• **Work task**: Type out all the records once more, exactly.

• **Material provided**:
⟨
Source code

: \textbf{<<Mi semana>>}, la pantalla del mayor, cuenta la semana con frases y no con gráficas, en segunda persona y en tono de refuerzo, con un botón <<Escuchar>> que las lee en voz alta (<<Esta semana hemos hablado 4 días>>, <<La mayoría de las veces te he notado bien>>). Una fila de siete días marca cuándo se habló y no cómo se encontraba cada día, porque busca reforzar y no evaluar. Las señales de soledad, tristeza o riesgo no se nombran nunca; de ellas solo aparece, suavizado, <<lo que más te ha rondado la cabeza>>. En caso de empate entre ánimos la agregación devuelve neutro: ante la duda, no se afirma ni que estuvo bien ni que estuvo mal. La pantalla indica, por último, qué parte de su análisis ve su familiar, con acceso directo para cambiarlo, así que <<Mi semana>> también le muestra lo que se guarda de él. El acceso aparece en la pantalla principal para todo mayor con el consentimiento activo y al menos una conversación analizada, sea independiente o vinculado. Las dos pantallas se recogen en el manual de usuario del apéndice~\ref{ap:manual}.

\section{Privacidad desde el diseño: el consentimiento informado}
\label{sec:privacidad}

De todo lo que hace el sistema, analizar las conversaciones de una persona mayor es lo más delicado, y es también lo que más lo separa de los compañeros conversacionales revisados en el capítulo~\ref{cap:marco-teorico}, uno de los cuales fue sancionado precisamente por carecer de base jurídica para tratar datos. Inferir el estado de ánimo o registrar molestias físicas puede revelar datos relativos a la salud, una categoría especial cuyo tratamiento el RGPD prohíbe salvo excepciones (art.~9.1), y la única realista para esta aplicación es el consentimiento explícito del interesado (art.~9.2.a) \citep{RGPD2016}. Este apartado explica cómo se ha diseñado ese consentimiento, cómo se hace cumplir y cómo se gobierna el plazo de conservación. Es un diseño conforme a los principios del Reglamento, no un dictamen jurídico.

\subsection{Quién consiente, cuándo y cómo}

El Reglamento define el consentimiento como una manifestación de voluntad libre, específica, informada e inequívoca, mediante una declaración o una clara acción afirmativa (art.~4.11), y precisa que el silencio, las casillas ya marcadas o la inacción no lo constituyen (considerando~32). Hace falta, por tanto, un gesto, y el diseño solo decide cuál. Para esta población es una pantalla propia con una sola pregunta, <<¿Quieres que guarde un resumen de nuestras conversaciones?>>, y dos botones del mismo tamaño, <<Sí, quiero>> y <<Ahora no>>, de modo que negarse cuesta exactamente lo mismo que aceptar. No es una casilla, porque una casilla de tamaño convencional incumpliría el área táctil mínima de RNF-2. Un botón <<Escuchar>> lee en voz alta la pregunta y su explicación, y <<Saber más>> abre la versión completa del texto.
⟩
• **Task solution**:
Source code

: \textbf{<<Mi semana>>}, la pantalla del mayor, cuenta la semana con frases y no con gráficas, en segunda persona y en tono de refuerzo, con un botón <<Escuchar>> que las lee en voz alta (<<Esta semana hemos hablado 4 días>>, <<La mayoría de las veces te he notado bien>>). Una fila de siete días marca cuándo se habló y no cómo se encontraba cada día, porque busca reforzar y no evaluar. Las señales de soledad, tristeza o riesgo no se nombran nunca; de ellas solo aparece, suavizado, <<lo que más te ha rondado la cabeza>>. En caso de empate entre ánimos la agregación devuelve neutro: ante la duda, no se afirma ni que estuvo bien ni que estuvo mal. La pantalla indica, por último, qué parte de su análisis ve su familiar, con acceso directo para cambiarlo, así que <<Mi semana>> también le muestra lo que se guarda de él. El acceso aparece en la pantalla principal para todo mayor con el consentimiento activo y al menos una conversación analizada, sea independiente o vinculado. Las dos pantallas se recogen en el manual de usuario del apéndice~\ref{ap:manual}.

\section{Privacidad desde el diseño: el consentimiento informado}
\label{sec:privacidad}

De todo lo que hace el sistema, analizar las conversaciones de una persona mayor es lo más delicado, y es también lo que más lo separa de los compañeros conversacionales revisados en el capítulo~\ref{cap:marco-teorico}, uno de los cuales fue sancionado precisamente por carecer de base jurídica para tratar datos. Inferir el estado de ánimo o registrar molestias físicas puede revelar datos relativos a la salud, una categoría especial cuyo tratamiento el RGPD prohíbe salvo excepciones (art.~9.1), y la única realista para esta aplicación es el consentimiento explícito del interesado (art.~9.2.a) \citep{RGPD2016}. Este apartado explica cómo se ha diseñado ese consentimiento, cómo se hace cumplir y cómo se gobierna el plazo de conservación. Es un diseño conforme a los principios del Reglamento, no un dictamen jurídico.

\subsection{Quién consiente, cuándo y cómo}

El Reglamento define el consentimiento como una manifestación de voluntad libre, específica, informada e inequívoca, mediante una declaración o una clara acción afirmativa (art.~4.11), y precisa que el silencio, las casillas ya marcadas o la inacción no lo constituyen (considerando~32). Hace falta, por tanto, un gesto, y el diseño solo decide cuál. Para esta población es una pantalla propia con una sola pregunta, <<¿Quieres que guarde un resumen de nuestras conversaciones?>>, y dos botones del mismo tamaño, <<Sí, quiero>> y <<Ahora no>>, de modo que negarse cuesta exactamente lo mismo que aceptar. No es una casilla, porque una casilla de tamaño convencional incumpliría el área táctil mínima de RNF-2. Un botón <<Escuchar>> lee en voz alta la pregunta y su explicación, y <<Saber más>> abre la versión completa del texto.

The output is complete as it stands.